━━━━━ DATA

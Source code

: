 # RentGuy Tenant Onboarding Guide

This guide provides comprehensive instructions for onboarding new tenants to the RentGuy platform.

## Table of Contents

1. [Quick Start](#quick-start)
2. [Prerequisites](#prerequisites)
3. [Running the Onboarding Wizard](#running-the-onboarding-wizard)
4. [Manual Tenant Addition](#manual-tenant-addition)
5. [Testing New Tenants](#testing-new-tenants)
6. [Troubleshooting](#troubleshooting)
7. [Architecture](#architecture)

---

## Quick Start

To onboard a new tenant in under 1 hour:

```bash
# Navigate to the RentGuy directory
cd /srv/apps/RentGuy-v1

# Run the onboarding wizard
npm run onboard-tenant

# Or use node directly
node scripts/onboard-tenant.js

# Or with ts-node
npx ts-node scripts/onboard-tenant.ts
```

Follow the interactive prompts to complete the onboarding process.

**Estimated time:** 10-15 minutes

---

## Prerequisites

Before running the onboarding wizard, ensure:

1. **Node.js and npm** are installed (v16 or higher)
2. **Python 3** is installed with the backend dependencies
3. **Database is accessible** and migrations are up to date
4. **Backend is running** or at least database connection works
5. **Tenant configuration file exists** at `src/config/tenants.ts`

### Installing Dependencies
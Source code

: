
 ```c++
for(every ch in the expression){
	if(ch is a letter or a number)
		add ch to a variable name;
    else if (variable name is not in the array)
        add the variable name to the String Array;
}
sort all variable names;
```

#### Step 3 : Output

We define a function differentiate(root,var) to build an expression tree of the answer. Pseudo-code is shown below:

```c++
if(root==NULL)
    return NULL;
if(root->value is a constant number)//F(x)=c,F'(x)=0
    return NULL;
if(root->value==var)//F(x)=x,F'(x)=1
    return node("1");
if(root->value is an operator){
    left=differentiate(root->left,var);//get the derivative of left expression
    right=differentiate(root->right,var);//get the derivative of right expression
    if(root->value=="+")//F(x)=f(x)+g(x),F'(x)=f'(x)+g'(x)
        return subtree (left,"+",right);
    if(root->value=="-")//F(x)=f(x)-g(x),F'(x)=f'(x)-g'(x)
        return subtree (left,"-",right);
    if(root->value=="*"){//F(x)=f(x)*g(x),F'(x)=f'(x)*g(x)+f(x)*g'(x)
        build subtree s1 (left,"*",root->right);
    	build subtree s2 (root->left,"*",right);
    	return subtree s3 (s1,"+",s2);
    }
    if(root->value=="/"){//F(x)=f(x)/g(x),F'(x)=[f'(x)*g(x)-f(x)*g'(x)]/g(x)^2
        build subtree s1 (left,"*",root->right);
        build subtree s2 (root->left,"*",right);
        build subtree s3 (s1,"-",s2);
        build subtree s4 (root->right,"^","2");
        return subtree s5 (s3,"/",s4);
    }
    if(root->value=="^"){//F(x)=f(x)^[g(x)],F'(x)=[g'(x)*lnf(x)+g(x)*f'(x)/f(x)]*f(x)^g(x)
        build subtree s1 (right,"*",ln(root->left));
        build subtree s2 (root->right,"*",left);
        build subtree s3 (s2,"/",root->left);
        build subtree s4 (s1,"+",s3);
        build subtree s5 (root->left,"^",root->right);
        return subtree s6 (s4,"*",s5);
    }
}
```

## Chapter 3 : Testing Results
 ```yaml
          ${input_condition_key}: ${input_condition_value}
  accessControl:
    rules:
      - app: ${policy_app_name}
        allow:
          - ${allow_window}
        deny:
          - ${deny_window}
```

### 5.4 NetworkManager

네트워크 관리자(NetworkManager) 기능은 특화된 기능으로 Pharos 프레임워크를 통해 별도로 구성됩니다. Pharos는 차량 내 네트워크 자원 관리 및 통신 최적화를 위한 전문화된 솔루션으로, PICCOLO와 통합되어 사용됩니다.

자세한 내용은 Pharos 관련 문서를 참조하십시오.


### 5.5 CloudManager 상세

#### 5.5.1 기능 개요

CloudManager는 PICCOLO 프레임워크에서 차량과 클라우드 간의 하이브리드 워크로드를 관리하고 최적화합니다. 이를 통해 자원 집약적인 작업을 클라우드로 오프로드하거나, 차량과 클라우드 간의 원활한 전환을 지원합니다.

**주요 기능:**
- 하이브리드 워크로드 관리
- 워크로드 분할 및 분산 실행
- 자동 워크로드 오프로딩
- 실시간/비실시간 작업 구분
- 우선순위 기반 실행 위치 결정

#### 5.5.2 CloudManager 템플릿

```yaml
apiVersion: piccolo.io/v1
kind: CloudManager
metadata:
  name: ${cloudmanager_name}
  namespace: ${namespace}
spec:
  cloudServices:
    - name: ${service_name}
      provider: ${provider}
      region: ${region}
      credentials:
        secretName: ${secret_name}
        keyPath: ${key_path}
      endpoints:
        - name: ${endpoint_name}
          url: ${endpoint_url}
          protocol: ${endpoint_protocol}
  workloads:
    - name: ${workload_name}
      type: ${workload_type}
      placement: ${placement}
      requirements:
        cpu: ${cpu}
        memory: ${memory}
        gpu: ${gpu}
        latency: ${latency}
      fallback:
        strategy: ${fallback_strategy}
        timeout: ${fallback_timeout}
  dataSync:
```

━━━━━━━━━━

TASK BRIEF
Every line above that holds the word "right" is to be found and copied.

PROBLEM SOLUTION
    right=differentiate(root->right,var);//get the derivative of right expression
        return subtree (left,"+",right);
        return subtree (left,"-",right);
        build subtree s1 (left,"*",root->right);
    	build subtree s2 (root->left,"*",right);
        build subtree s1 (left,"*",root->right);
        build subtree s2 (root->left,"*",right);
        build subtree s4 (root->right,"^","2");
        build subtree s1 (right,"*",ln(root->left));
        build subtree s2 (root->right,"*",left);
        build subtree s5 (root->left,"^",root->right);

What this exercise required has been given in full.